> _Work to be completed_: For each record below, write an exact copy.

(Dataset items)
•••
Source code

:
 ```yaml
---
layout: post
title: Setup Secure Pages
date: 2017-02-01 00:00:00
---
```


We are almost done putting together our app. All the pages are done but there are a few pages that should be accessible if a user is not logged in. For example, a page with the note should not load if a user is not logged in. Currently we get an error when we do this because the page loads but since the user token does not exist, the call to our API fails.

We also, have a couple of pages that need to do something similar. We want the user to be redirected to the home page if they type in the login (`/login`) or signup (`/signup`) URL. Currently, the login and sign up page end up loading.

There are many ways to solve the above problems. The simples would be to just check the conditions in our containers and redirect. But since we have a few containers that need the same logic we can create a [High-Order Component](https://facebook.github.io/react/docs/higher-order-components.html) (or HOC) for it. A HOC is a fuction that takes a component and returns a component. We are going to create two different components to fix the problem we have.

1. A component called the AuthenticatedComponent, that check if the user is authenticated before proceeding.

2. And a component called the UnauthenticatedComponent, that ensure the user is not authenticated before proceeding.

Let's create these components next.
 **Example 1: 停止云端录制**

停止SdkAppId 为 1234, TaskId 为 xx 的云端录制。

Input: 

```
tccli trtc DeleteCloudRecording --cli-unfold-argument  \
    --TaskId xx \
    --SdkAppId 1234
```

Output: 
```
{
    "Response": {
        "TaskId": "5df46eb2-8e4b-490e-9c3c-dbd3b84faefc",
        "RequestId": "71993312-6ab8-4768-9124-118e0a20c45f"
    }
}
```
•••
> _Answer to this task_:
Source code

:
 ```yaml
---
layout: post
title: Setup Secure Pages
date: 2017-02-01 00:00:00
---
```


We are almost done putting together our app. All the pages are done but there are a few pages that should be accessible if a user is not logged in. For example, a page with the note should not load if a user is not logged in. Currently we get an error when we do this because the page loads but since the user token does not exist, the call to our API fails.

We also, have a couple of pages that need to do something similar. We want the user to be redirected to the home page if they type in the login (`/login`) or signup (`/signup`) URL. Currently, the login and sign up page end up loading.

There are many ways to solve the above problems. The simples would be to just check the conditions in our containers and redirect. But since we have a few containers that need the same logic we can create a [High-Order Component](https://facebook.github.io/react/docs/higher-order-components.html) (or HOC) for it. A HOC is a fuction that takes a component and returns a component. We are going to create two different components to fix the problem we have.

1. A component called the AuthenticatedComponent, that check if the user is authenticated before proceeding.

2. And a component called the UnauthenticatedComponent, that ensure the user is not authenticated before proceeding.

Let's create these components next.
 **Example 1: 停止云端录制**

停止SdkAppId 为 1234, TaskId 为 xx 的云端录制。

Input: 

```
tccli trtc DeleteCloudRecording --cli-unfold-argument  \
    --TaskId xx \
    --SdkAppId 1234
```

Output: 
```
{
    "Response": {
        "TaskId": "5df46eb2-8e4b-490e-9c3c-dbd3b84faefc",
        "RequestId": "71993312-6ab8-4768-9124-118e0a20c45f"
    }
}
```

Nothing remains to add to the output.